## PROBLEM REQUIREMENTS:
Reproduce the data below word for word, setting aside any picture it holds.

## Stored records:

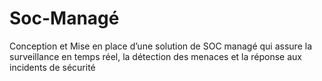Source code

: # Soc-Managé
Conception et Mise en place d’une solution de SOC managé qui assure la surveillance en temps réel, la détection des menaces et la réponse aux incidents de sécurité 
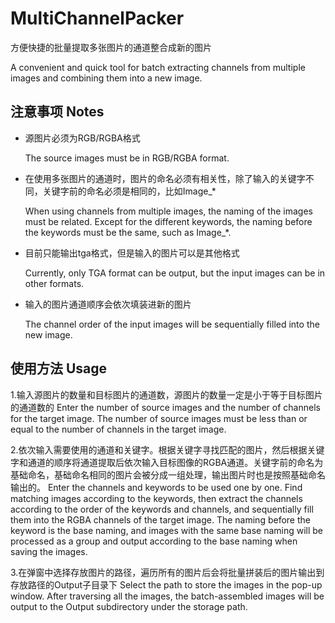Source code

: # MultiChannelPacker

方便快捷的批量提取多张图片的通道整合成新的图片

A convenient and quick tool for batch extracting channels from multiple images and combining them into a new image.

## 注意事项 Notes

- 源图片必须为RGB/RGBA格式

  The source images must be in RGB/RGBA format.

- 在使用多张图片的通道时，图片的命名必须有相关性，除了输入的关键字不同，关键字前的命名必须是相同的，比如Image_*

  When using channels from multiple images, the naming of the images must be related. Except for the different keywords, the naming before the keywords must be the same, such as Image_*.

- 目前只能输出tga格式，但是输入的图片可以是其他格式

  Currently, only TGA format can be output, but the input images can be in other formats.

- 输入的图片通道顺序会依次填装进新的图片

  The channel order of the input images will be sequentially filled into the new image.

## 使用方法 Usage

1.输入源图片的数量和目标图片的通道数，源图片的数量一定是小于等于目标图片的通道数的
  Enter the number of source images and the number of channels for the target image. The number of source images must be less than or equal to the number of channels in the target image.

2.依次输入需要使用的通道和关键字。根据关键字寻找匹配的图片，然后根据关键字和通道的顺序将通道提取后依次输入目标图像的RGBA通道。关键字前的命名为基础命名，基础命名相同的图片会被分成一组处理，输出图片时也是按照基础命名输出的。
  Enter the channels and keywords to be used one by one. Find matching images according to the keywords, then extract the channels according to the order of the keywords and channels, and sequentially fill them into the RGBA channels of the target image. The naming before the keyword is the base naming, and images with the same base naming will be processed as a group and output according to the base naming when saving the images.

3.在弹窗中选择存放图片的路径，遍历所有的图片后会将批量拼装后的图片输出到存放路径的Output子目录下
  Select the path to store the images in the pop-up window. After traversing all the images, the batch-assembled images will be output to the Output subdirectory under the storage path.

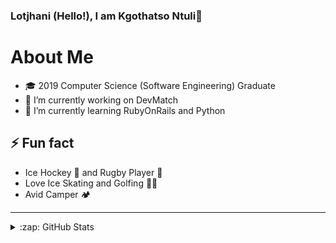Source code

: ### Lotjhani (Hello!), I am Kgothatso Ntuli👋

# About Me

- 🎓 2019 Computer Science (Software Engineering) Graduate 
- 🔭 I’m currently working on DevMatch
- 🌱 I’m currently learning RubyOnRails and Python


## ⚡ Fun fact
* Ice Hockey 🏒 and Rugby Player 🏉
* Love Ice Skating and Golfing 🏌🏿‍
* Avid Camper 🏕️

---

<details>
  <summary>:zap: GitHub Stats</summary>
  
  ![Kgothatso's github stats](https://github-readme-stats.vercel.app/api?username=KgothatsoN&theme=dark&show_icons=true&hide=contribs)
</details>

## EXERCISE ANSWER:
Source code

: # Soc-Managé
Conception et Mise en place d’une solution de SOC managé qui assure la surveillance en temps réel, la détection des menaces et la réponse aux incidents de sécurité 
Source code

: # MultiChannelPacker

方便快捷的批量提取多张图片的通道整合成新的图片

A convenient and quick tool for batch extracting channels from multiple images and combining them into a new image.

## 注意事项 Notes

- 源图片必须为RGB/RGBA格式

  The source images must be in RGB/RGBA format.

- 在使用多张图片的通道时，图片的命名必须有相关性，除了输入的关键字不同，关键字前的命名必须是相同的，比如Image_*

  When using channels from multiple images, the naming of the images must be related. Except for the different keywords, the naming before the keywords must be the same, such as Image_*.

- 目前只能输出tga格式，但是输入的图片可以是其他格式

  Currently, only TGA format can be output, but the input images can be in other formats.

- 输入的图片通道顺序会依次填装进新的图片

  The channel order of the input images will be sequentially filled into the new image.

## 使用方法 Usage

1.输入源图片的数量和目标图片的通道数，源图片的数量一定是小于等于目标图片的通道数的
  Enter the number of source images and the number of channels for the target image. The number of source images must be less than or equal to the number of channels in the target image.

2.依次输入需要使用的通道和关键字。根据关键字寻找匹配的图片，然后根据关键字和通道的顺序将通道提取后依次输入目标图像的RGBA通道。关键字前的命名为基础命名，基础命名相同的图片会被分成一组处理，输出图片时也是按照基础命名输出的。
  Enter the channels and keywords to be used one by one. Find matching images according to the keywords, then extract the channels according to the order of the keywords and channels, and sequentially fill them into the RGBA channels of the target image. The naming before the keyword is the base naming, and images with the same base naming will be processed as a group and output according to the base naming when saving the images.

3.在弹窗中选择存放图片的路径，遍历所有的图片后会将批量拼装后的图片输出到存放路径的Output子目录下
  Select the path to store the images in the pop-up window. After traversing all the images, the batch-assembled images will be output to the Output subdirectory under the storage path.

Source code

: ### Lotjhani (Hello!), I am Kgothatso Ntuli👋

# About Me

- 🎓 2019 Computer Science (Software Engineering) Graduate 
- 🔭 I’m currently working on DevMatch
- 🌱 I’m currently learning RubyOnRails and Python


## ⚡ Fun fact
* Ice Hockey 🏒 and Rugby Player 🏉
* Love Ice Skating and Golfing 🏌🏿‍
* Avid Camper 🏕️

---

<details>
  <summary>:zap: GitHub Stats</summary>
  
  ![Kgothatso's github stats](https://github-readme-stats.vercel.app/api?username=KgothatsoN&theme=dark&show_icons=true&hide=contribs)
</details>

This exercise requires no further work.